» What you will do:
If a line in the entries includes "being", show that line.

» Records shown:
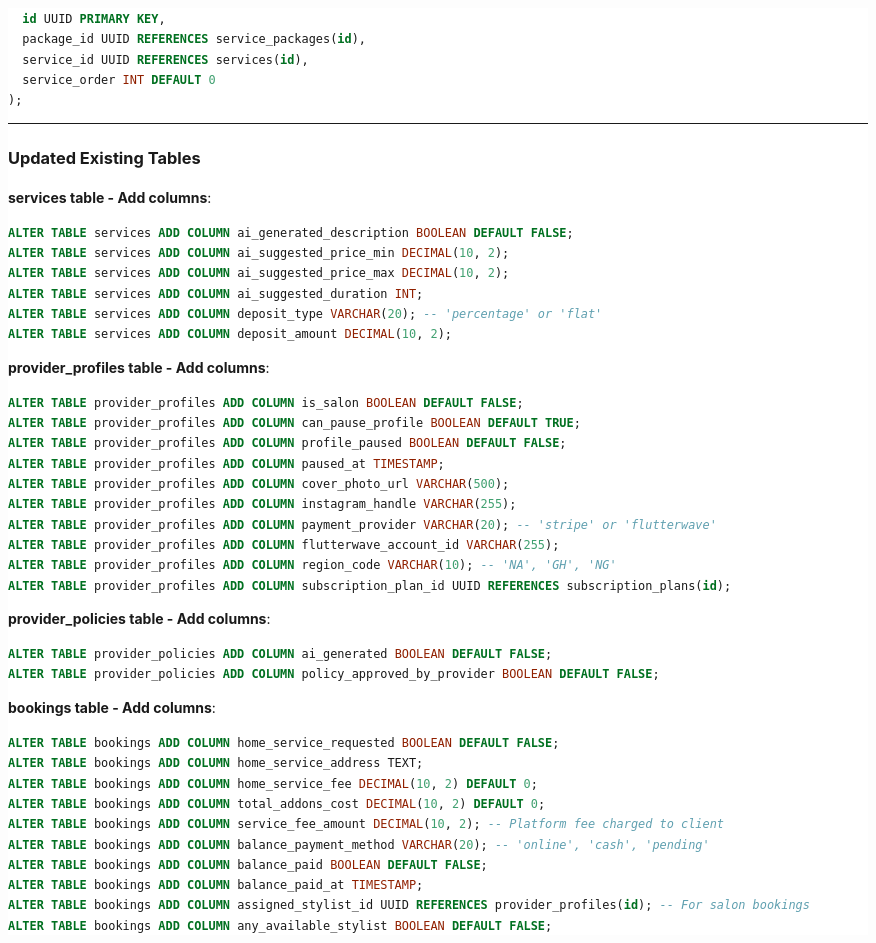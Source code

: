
 ```sql
  id UUID PRIMARY KEY,
  package_id UUID REFERENCES service_packages(id),
  service_id UUID REFERENCES services(id),
  service_order INT DEFAULT 0
);
```

---

### Updated Existing Tables

**services table - Add columns**:

```sql
ALTER TABLE services ADD COLUMN ai_generated_description BOOLEAN DEFAULT FALSE;
ALTER TABLE services ADD COLUMN ai_suggested_price_min DECIMAL(10, 2);
ALTER TABLE services ADD COLUMN ai_suggested_price_max DECIMAL(10, 2);
ALTER TABLE services ADD COLUMN ai_suggested_duration INT;
ALTER TABLE services ADD COLUMN deposit_type VARCHAR(20); -- 'percentage' or 'flat'
ALTER TABLE services ADD COLUMN deposit_amount DECIMAL(10, 2);
```

**provider_profiles table - Add columns**:

```sql
ALTER TABLE provider_profiles ADD COLUMN is_salon BOOLEAN DEFAULT FALSE;
ALTER TABLE provider_profiles ADD COLUMN can_pause_profile BOOLEAN DEFAULT TRUE;
ALTER TABLE provider_profiles ADD COLUMN profile_paused BOOLEAN DEFAULT FALSE;
ALTER TABLE provider_profiles ADD COLUMN paused_at TIMESTAMP;
ALTER TABLE provider_profiles ADD COLUMN cover_photo_url VARCHAR(500);
ALTER TABLE provider_profiles ADD COLUMN instagram_handle VARCHAR(255);
ALTER TABLE provider_profiles ADD COLUMN payment_provider VARCHAR(20); -- 'stripe' or 'flutterwave'
ALTER TABLE provider_profiles ADD COLUMN flutterwave_account_id VARCHAR(255);
ALTER TABLE provider_profiles ADD COLUMN region_code VARCHAR(10); -- 'NA', 'GH', 'NG'
ALTER TABLE provider_profiles ADD COLUMN subscription_plan_id UUID REFERENCES subscription_plans(id);
```

**provider_policies table - Add columns**:

```sql
ALTER TABLE provider_policies ADD COLUMN ai_generated BOOLEAN DEFAULT FALSE;
ALTER TABLE provider_policies ADD COLUMN policy_approved_by_provider BOOLEAN DEFAULT FALSE;
```

**bookings table - Add columns**:

```sql
ALTER TABLE bookings ADD COLUMN home_service_requested BOOLEAN DEFAULT FALSE;
ALTER TABLE bookings ADD COLUMN home_service_address TEXT;
ALTER TABLE bookings ADD COLUMN home_service_fee DECIMAL(10, 2) DEFAULT 0;
ALTER TABLE bookings ADD COLUMN total_addons_cost DECIMAL(10, 2) DEFAULT 0;
ALTER TABLE bookings ADD COLUMN service_fee_amount DECIMAL(10, 2); -- Platform fee charged to client
ALTER TABLE bookings ADD COLUMN balance_payment_method VARCHAR(20); -- 'online', 'cash', 'pending'
ALTER TABLE bookings ADD COLUMN balance_paid BOOLEAN DEFAULT FALSE;
ALTER TABLE bookings ADD COLUMN balance_paid_at TIMESTAMP;
ALTER TABLE bookings ADD COLUMN assigned_stylist_id UUID REFERENCES provider_profiles(id); -- For salon bookings
ALTER TABLE bookings ADD COLUMN any_available_stylist BOOLEAN DEFAULT FALSE;
```
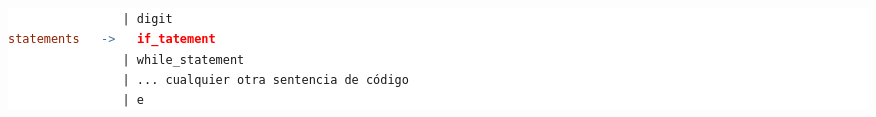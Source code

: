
 ```flex
                | digit
statements   ->   if_tatement
                | while_statement
                | ... cualquier otra sentencia de código
                | e
```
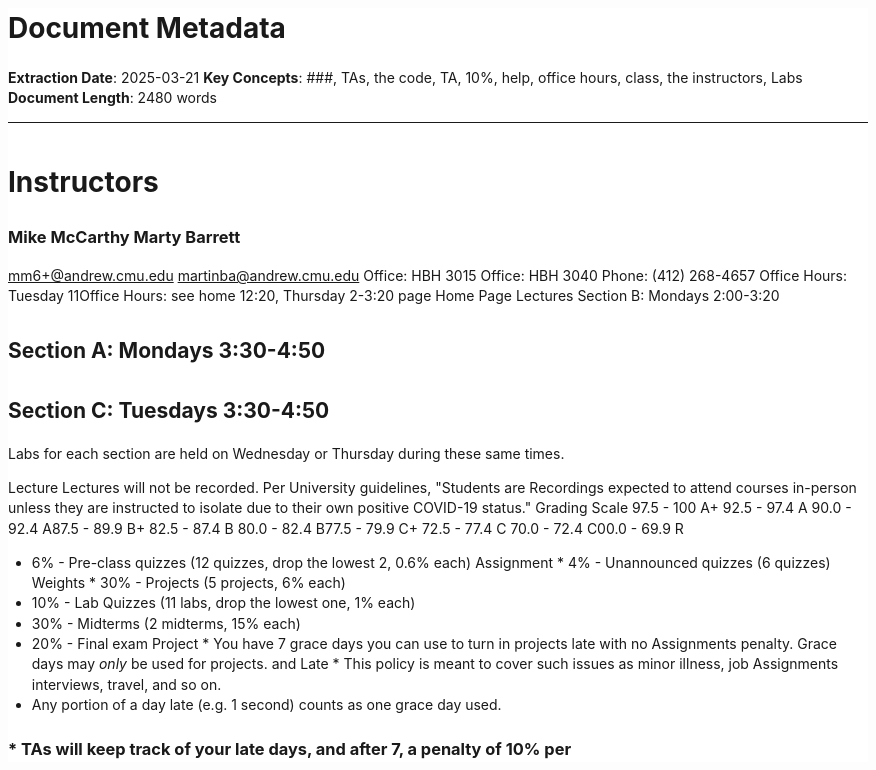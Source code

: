 # Document Metadata

**Extraction Date**: 2025-03-21
**Key Concepts**: ###, TAs, the code, TA, 10%, help, office hours, class, the instructors, Labs
**Document Length**: 2480 words

---

# Instructors
### Mike McCarthy Marty Barrett

mm6+@andrew.cmu.edu martinba@andrew.cmu.edu
Office: HBH 3015 Office: HBH 3040
Phone: (412) 268-4657 Office Hours: Tuesday 11Office Hours: see home 12:20, Thursday 2-3:20
page
Home Page
Lectures Section B: Mondays 2:00-3:20
## Section A: Mondays 3:30-4:50

## Section C: Tuesdays 3:30-4:50

Labs for each section are held on Wednesday or Thursday during these same
times.

Lecture Lectures will not be recorded. Per University guidelines, "Students are
Recordings expected to attend courses in-person unless they are instructed to isolate due to
their own positive COVID-19 status."
Grading Scale 97.5 - 100 A+
92.5 - 97.4 A
90.0 - 92.4 A87.5 - 89.9 B+
82.5 - 87.4 B
80.0 - 82.4 B77.5 - 79.9 C+
72.5 - 77.4 C
70.0 - 72.4 C00.0 - 69.9 R
*  6% - Pre-class quizzes (12 quizzes, drop the lowest 2, 0.6% each)
Assignment *  4% - Unannounced quizzes (6 quizzes)
Weights *  30% - Projects (5 projects, 6% each)
*  10% - Lab Quizzes (11 labs, drop the lowest one, 1% each)
*  30% - Midterms (2 midterms, 15% each)
*  20% - Final exam
Project *  You have 7 grace days you can use to turn in projects late with no
Assignments penalty. Grace days may *only* be used for projects.
and Late *  This policy is meant to cover such issues as minor illness, job
Assignments interviews, travel, and so on.
*  Any portion of a day late (e.g. 1 second) counts as one grace day used.
### *  TAs will keep track of your late days, and after 7, a penalty of 10% per
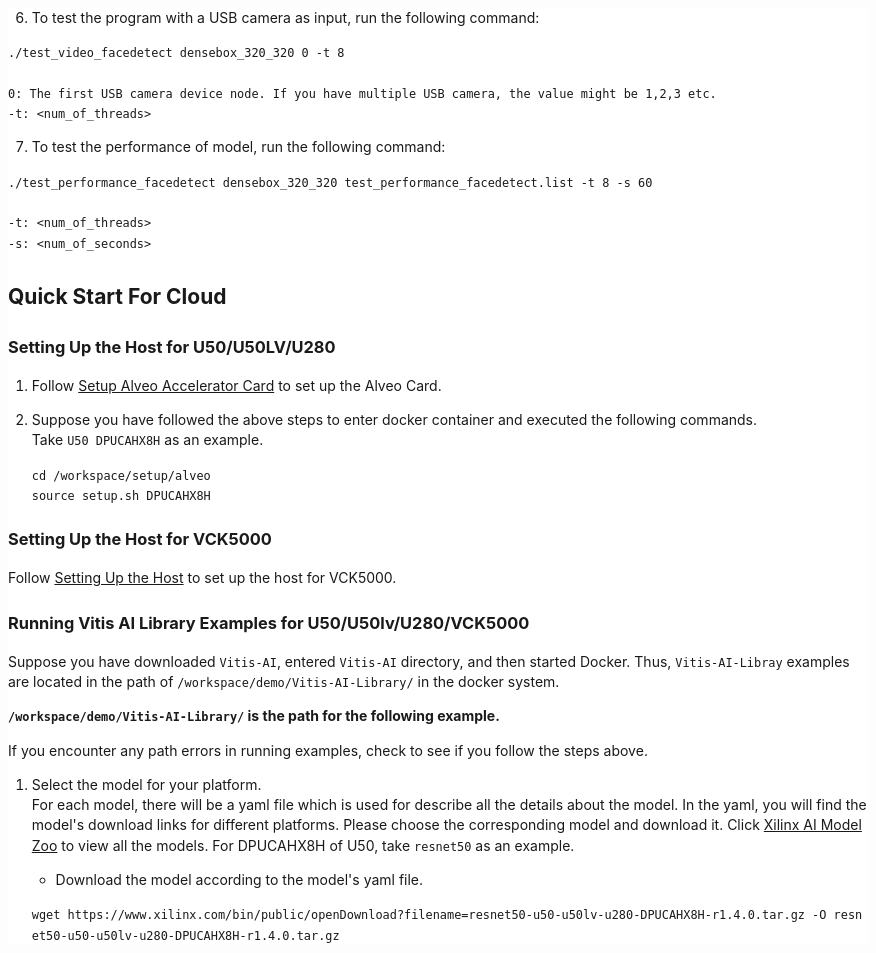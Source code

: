 6. To test the program with a USB camera as input, run the following command:
```
./test_video_facedetect densebox_320_320 0 -t 8

0: The first USB camera device node. If you have multiple USB camera, the value might be 1,2,3 etc.
-t: <num_of_threads>
```
7. To test the performance of model, run the following command:
```
./test_performance_facedetect densebox_320_320 test_performance_facedetect.list -t 8 -s 60

-t: <num_of_threads>
-s: <num_of_seconds>
```

## Quick Start For Cloud
### Setting Up the Host for U50/U50LV/U280

1. Follow [Setup Alveo Accelerator Card](../../setup/alveo) to set up the Alveo Card.

2. Suppose you have followed the above steps to enter docker container and executed the following commands.  
	Take `U50 DPUCAHX8H` as an example.
	```
	cd /workspace/setup/alveo
	source setup.sh DPUCAHX8H
	```

### Setting Up the Host for VCK5000
Follow [Setting Up the Host](../../setup/vck5000) to set up the host for VCK5000.

### Running Vitis AI Library Examples for U50/U50lv/U280/VCK5000

Suppose you have downloaded `Vitis-AI`, entered `Vitis-AI` directory, and then started Docker. 
Thus, `Vitis-AI-Libray` examples are located in the path of `/workspace/demo/Vitis-AI-Library/` in the docker system. 

**`/workspace/demo/Vitis-AI-Library/` is the path for the following example.**
 
If you encounter any path errors in running examples, check to see if you follow the steps above.

1. Select the model for your platform.  
	For each model, there will be a yaml file which is used for describe all the details about the model. 
	In the yaml, you will find the model's download links for different platforms. Please choose the corresponding model and download it. Click [Xilinx AI Model Zoo](../../models/AI-Model-Zoo/model-list) to view all the models. For DPUCAHX8H of U50, take `resnet50` as an example.

	* Download the model according to the model's yaml file.
	```
	wget https://www.xilinx.com/bin/public/openDownload?filename=resnet50-u50-u50lv-u280-DPUCAHX8H-r1.4.0.tar.gz -O resnet50-u50-u50lv-u280-DPUCAHX8H-r1.4.0.tar.gz
	```
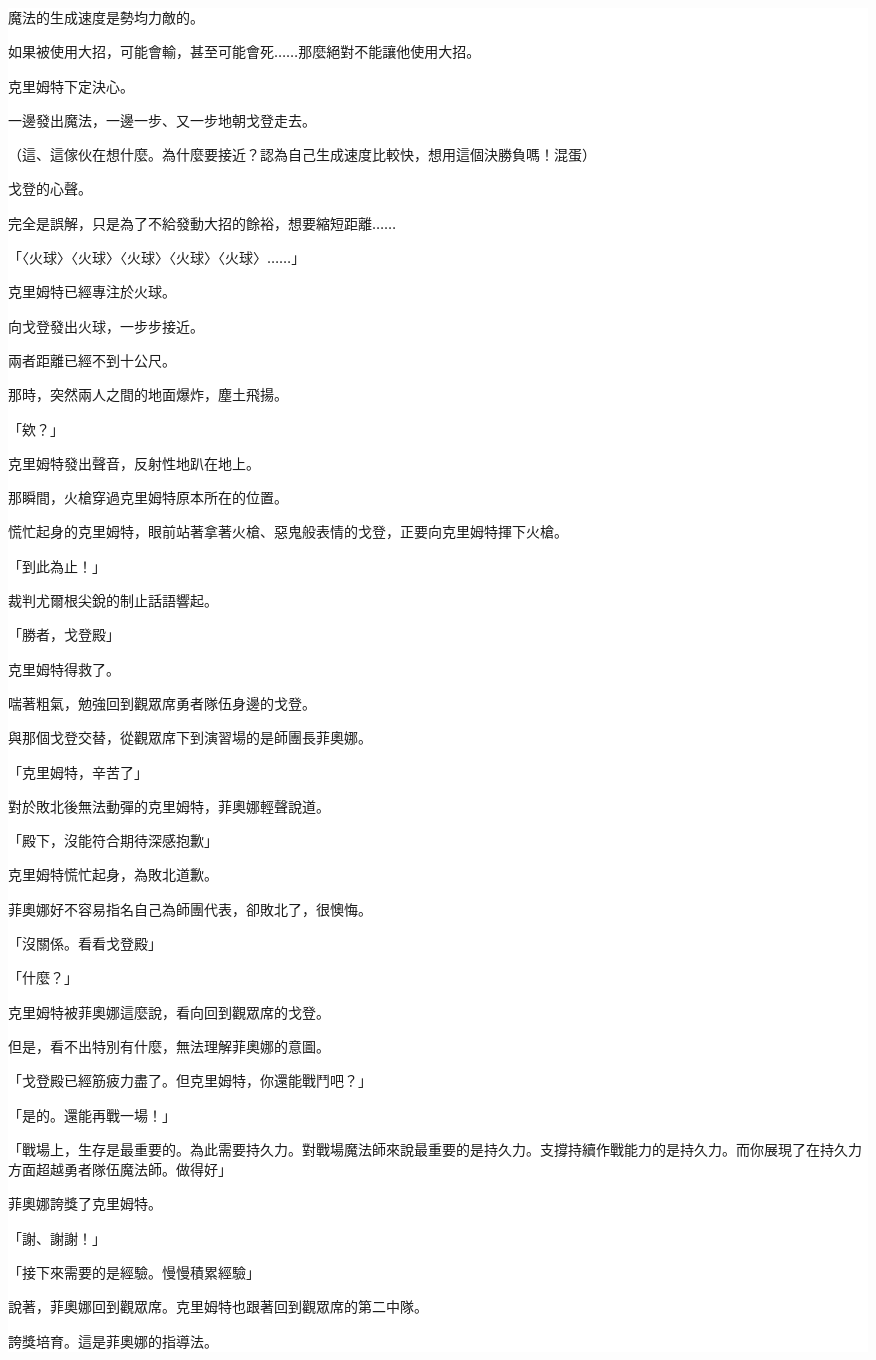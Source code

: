 魔法的生成速度是勢均力敵的。

如果被使用大招，可能會輸，甚至可能會死……那麼絕對不能讓他使用大招。

克里姆特下定決心。

一邊發出魔法，一邊一步、又一步地朝戈登走去。

（這、這傢伙在想什麼。為什麼要接近？認為自己生成速度比較快，想用這個決勝負嗎！混蛋）

戈登的心聲。

完全是誤解，只是為了不給發動大招的餘裕，想要縮短距離……

「〈火球〉〈火球〉〈火球〉〈火球〉〈火球〉……」

克里姆特已經專注於火球。

向戈登發出火球，一步步接近。

兩者距離已經不到十公尺。

那時，突然兩人之間的地面爆炸，塵土飛揚。

「欸？」

克里姆特發出聲音，反射性地趴在地上。

那瞬間，火槍穿過克里姆特原本所在的位置。

慌忙起身的克里姆特，眼前站著拿著火槍、惡鬼般表情的戈登，正要向克里姆特揮下火槍。

「到此為止！」

裁判尤爾根尖銳的制止話語響起。

「勝者，戈登殿」

克里姆特得救了。

喘著粗氣，勉強回到觀眾席勇者隊伍身邊的戈登。

與那個戈登交替，從觀眾席下到演習場的是師團長菲奧娜。

「克里姆特，辛苦了」

對於敗北後無法動彈的克里姆特，菲奧娜輕聲說道。

「殿下，沒能符合期待深感抱歉」

克里姆特慌忙起身，為敗北道歉。

菲奧娜好不容易指名自己為師團代表，卻敗北了，很懊悔。

「沒關係。看看戈登殿」

「什麼？」

克里姆特被菲奧娜這麼說，看向回到觀眾席的戈登。

但是，看不出特別有什麼，無法理解菲奧娜的意圖。

「戈登殿已經筋疲力盡了。但克里姆特，你還能戰鬥吧？」

「是的。還能再戰一場！」

「戰場上，生存是最重要的。為此需要持久力。對戰場魔法師來說最重要的是持久力。支撐持續作戰能力的是持久力。而你展現了在持久力方面超越勇者隊伍魔法師。做得好」

菲奧娜誇獎了克里姆特。

「謝、謝謝！」

「接下來需要的是經驗。慢慢積累經驗」

說著，菲奧娜回到觀眾席。克里姆特也跟著回到觀眾席的第二中隊。

誇獎培育。這是菲奧娜的指導法。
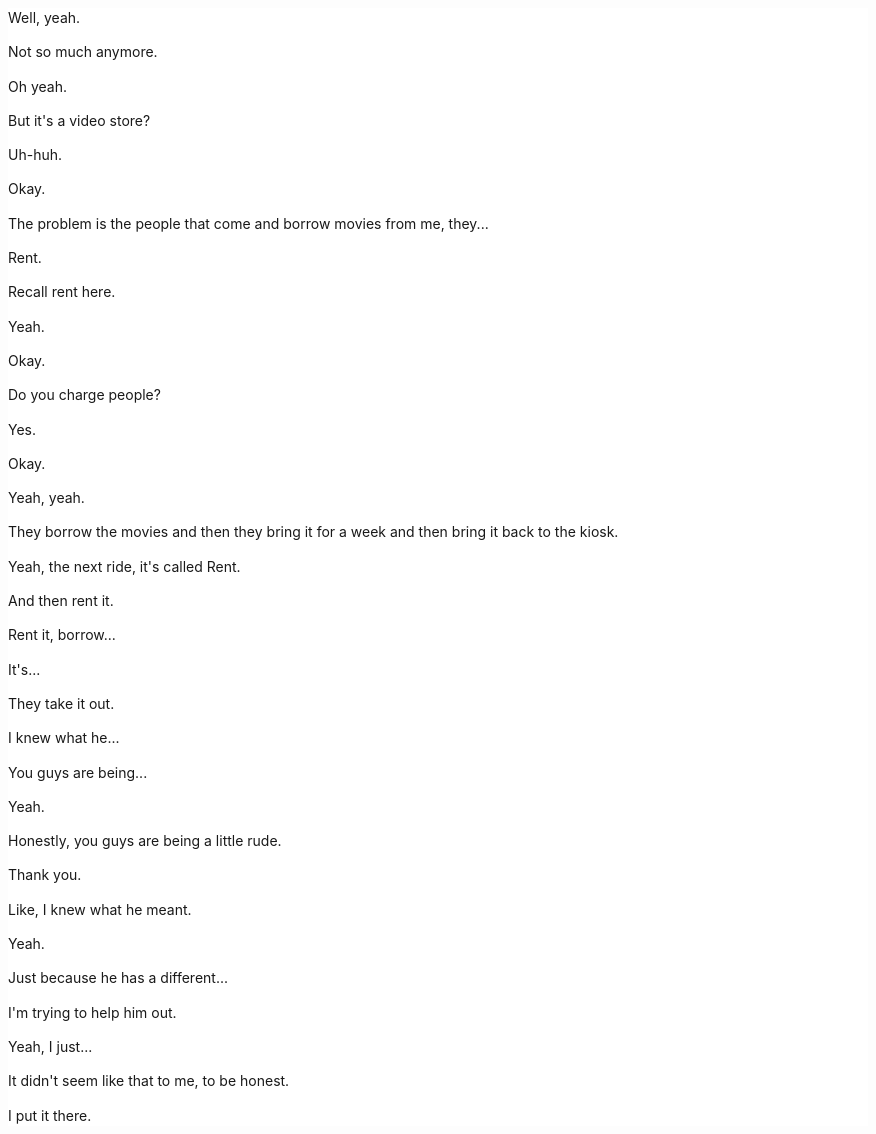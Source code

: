 Well, yeah.

Not so much anymore.

Oh yeah.

But it's a video store?

Uh-huh.

Okay.

The problem is the people that come and borrow movies from me, they...

Rent.

Recall rent here.

Yeah.

Okay.

Do you charge people?

Yes.

Okay.

Yeah, yeah.

They borrow the movies and then they bring it for a week and then bring it back to the kiosk.

Yeah, the next ride, it's called Rent.

And then rent it.

Rent it, borrow...

It's...

They take it out.

I knew what he...

You guys are being...

Yeah.

Honestly, you guys are being a little rude.

Thank you.

Like, I knew what he meant.

Yeah.

Just because he has a different...

I'm trying to help him out.

Yeah, I just...

It didn't seem like that to me, to be honest.

I put it there.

» Result of this task:
You guys are being...
Honestly, you guys are being a little rude.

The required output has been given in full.